%%

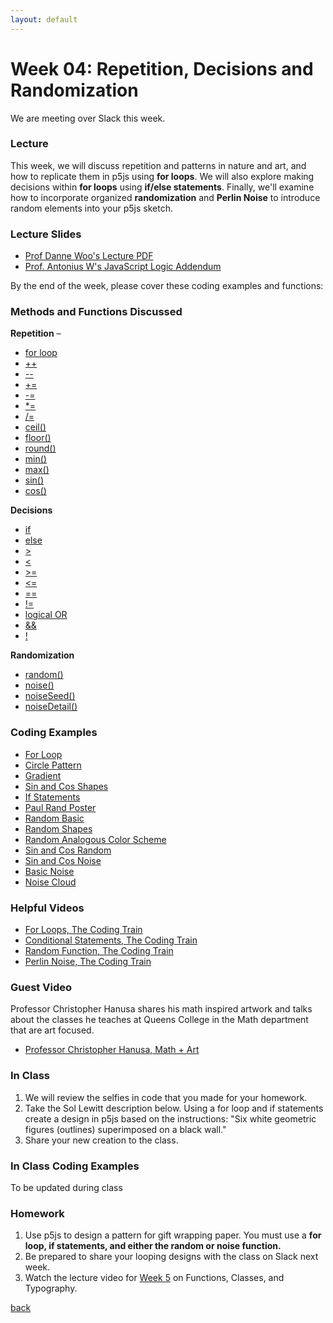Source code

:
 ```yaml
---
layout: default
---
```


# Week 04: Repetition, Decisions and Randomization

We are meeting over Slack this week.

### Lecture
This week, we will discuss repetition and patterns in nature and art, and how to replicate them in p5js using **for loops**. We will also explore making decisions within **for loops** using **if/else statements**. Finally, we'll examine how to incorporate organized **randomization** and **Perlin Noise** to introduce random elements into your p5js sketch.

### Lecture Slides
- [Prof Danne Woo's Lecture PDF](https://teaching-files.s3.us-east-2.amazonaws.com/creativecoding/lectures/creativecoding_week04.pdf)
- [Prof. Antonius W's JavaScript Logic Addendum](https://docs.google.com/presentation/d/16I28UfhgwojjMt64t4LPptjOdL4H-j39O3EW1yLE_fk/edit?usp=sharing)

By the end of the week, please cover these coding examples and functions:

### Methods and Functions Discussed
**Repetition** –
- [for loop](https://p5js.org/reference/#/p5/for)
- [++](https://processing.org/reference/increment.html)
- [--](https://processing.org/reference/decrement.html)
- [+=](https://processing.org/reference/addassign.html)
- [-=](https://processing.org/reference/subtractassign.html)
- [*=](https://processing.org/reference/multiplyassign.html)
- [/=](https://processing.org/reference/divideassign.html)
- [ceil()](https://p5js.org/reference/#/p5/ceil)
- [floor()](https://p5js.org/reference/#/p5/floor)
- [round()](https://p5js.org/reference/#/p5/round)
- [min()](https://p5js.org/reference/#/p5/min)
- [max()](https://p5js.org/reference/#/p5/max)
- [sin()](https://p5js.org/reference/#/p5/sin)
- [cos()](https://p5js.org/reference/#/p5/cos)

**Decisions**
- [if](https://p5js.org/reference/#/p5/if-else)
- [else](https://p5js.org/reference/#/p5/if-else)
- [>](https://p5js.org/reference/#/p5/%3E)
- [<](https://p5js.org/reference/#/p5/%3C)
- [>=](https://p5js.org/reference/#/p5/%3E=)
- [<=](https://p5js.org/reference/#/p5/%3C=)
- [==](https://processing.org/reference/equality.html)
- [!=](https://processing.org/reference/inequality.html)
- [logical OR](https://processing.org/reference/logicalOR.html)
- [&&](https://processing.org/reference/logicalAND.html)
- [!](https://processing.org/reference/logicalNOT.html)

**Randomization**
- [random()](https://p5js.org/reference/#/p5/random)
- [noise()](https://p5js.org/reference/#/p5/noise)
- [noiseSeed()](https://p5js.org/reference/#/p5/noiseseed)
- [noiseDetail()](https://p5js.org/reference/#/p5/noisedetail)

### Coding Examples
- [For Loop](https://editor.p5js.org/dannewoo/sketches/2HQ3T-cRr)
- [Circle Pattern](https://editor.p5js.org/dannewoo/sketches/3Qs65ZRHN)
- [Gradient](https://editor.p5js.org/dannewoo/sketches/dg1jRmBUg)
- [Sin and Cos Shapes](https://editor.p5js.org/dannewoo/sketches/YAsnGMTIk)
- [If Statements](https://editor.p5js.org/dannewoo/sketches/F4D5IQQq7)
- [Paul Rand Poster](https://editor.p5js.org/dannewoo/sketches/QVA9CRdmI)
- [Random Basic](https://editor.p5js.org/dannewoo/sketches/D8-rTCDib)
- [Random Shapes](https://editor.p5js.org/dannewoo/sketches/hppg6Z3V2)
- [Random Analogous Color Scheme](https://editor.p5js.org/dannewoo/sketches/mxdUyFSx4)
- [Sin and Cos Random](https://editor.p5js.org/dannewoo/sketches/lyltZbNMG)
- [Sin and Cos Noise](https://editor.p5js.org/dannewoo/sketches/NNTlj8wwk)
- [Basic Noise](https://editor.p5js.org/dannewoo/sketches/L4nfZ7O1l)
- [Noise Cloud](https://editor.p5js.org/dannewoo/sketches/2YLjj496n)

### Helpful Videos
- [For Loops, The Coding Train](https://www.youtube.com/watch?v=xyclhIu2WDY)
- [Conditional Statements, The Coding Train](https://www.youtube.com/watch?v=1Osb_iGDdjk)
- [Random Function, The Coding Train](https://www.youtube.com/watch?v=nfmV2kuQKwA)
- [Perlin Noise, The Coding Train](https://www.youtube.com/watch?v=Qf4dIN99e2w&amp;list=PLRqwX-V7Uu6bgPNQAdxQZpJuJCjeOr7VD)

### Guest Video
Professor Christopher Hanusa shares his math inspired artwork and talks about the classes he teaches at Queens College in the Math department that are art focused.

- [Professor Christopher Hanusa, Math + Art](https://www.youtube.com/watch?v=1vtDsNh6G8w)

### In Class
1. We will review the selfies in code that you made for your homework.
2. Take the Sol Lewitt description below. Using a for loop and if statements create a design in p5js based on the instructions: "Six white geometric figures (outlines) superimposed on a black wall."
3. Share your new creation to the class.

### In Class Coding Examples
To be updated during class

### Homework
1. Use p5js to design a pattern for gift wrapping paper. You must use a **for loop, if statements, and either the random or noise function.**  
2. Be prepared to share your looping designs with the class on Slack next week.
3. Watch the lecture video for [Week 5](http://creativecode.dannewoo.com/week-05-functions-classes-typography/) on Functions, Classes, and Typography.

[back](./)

%%
%%

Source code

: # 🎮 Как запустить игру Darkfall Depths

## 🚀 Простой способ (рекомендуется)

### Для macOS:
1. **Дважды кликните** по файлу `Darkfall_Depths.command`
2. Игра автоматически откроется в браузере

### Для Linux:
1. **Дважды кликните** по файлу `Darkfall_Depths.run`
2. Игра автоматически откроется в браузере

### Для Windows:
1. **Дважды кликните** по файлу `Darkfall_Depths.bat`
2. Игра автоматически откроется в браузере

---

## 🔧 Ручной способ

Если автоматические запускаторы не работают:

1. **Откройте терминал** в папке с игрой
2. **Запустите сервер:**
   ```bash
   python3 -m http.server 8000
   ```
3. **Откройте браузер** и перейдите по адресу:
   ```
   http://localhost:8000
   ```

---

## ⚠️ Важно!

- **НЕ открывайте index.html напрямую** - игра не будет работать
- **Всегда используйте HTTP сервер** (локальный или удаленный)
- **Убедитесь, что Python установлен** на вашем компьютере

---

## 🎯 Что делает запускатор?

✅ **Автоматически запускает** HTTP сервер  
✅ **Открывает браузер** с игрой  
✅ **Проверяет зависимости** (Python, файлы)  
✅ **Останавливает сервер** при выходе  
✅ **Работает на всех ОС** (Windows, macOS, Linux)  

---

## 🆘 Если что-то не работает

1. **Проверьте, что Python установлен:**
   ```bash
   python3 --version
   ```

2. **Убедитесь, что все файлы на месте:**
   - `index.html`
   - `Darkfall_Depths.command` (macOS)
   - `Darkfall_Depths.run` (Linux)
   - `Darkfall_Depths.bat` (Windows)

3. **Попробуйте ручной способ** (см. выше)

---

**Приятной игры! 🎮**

%%
%%

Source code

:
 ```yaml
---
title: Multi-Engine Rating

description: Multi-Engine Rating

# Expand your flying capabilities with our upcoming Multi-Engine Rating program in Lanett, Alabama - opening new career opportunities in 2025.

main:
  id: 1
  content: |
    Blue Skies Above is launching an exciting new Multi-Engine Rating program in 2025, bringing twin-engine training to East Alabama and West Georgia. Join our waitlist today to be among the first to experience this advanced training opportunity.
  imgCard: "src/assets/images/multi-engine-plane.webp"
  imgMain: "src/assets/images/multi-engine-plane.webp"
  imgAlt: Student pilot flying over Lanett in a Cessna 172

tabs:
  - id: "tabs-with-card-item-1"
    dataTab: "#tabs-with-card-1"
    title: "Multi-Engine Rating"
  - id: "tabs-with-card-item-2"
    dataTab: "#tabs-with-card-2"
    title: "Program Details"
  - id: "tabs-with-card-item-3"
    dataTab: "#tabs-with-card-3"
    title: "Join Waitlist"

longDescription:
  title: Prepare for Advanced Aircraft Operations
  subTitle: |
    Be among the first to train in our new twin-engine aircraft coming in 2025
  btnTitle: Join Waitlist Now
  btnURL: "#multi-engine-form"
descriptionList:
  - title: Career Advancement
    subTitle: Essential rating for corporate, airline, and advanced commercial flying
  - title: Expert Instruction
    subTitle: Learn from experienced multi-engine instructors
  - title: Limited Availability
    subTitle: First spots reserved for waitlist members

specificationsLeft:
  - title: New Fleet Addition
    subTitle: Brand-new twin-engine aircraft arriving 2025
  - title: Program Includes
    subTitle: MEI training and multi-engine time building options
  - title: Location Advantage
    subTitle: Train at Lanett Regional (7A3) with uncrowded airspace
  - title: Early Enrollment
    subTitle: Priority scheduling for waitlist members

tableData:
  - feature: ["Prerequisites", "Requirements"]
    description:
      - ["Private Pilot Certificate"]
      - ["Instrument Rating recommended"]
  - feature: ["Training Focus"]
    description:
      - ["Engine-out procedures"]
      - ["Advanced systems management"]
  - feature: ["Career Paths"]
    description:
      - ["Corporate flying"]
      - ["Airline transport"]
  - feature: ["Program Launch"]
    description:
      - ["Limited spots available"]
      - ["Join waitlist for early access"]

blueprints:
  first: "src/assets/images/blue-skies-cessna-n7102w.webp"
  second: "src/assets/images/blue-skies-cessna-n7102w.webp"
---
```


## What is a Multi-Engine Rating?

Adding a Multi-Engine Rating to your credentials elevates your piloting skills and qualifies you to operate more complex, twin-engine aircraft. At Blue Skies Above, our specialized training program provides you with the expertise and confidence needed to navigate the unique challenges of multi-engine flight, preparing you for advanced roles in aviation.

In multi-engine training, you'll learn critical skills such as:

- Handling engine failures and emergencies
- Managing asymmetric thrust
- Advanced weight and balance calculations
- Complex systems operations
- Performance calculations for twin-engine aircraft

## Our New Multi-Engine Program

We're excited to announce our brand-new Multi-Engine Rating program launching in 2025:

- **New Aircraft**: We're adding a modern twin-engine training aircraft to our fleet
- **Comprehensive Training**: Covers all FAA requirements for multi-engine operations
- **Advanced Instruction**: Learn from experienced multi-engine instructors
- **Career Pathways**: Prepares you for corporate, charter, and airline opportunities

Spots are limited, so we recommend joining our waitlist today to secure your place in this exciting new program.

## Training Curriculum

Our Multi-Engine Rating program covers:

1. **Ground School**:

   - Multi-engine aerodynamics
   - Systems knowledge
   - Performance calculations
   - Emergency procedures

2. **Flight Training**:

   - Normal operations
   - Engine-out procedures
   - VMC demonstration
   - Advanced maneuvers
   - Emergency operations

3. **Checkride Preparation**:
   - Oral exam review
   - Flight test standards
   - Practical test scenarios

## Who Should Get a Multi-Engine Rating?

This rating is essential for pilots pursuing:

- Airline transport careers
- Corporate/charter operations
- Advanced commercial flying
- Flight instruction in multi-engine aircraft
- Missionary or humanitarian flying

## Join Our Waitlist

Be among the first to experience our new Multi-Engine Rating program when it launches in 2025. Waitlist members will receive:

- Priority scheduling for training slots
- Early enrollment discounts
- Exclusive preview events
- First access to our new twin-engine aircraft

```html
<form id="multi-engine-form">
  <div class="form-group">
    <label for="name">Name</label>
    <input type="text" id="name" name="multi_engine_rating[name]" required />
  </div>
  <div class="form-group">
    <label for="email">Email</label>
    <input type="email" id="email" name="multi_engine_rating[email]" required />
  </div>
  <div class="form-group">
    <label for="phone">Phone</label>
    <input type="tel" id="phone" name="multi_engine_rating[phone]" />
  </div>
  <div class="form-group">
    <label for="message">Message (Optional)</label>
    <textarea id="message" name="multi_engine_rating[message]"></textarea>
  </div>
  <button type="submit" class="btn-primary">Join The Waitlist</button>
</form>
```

%%

Reproduce every line from the preceding data in which the word "calculations" can be found.

- Advanced weight and balance calculations
- Performance calculations for twin-engine aircraft
   - Performance calculations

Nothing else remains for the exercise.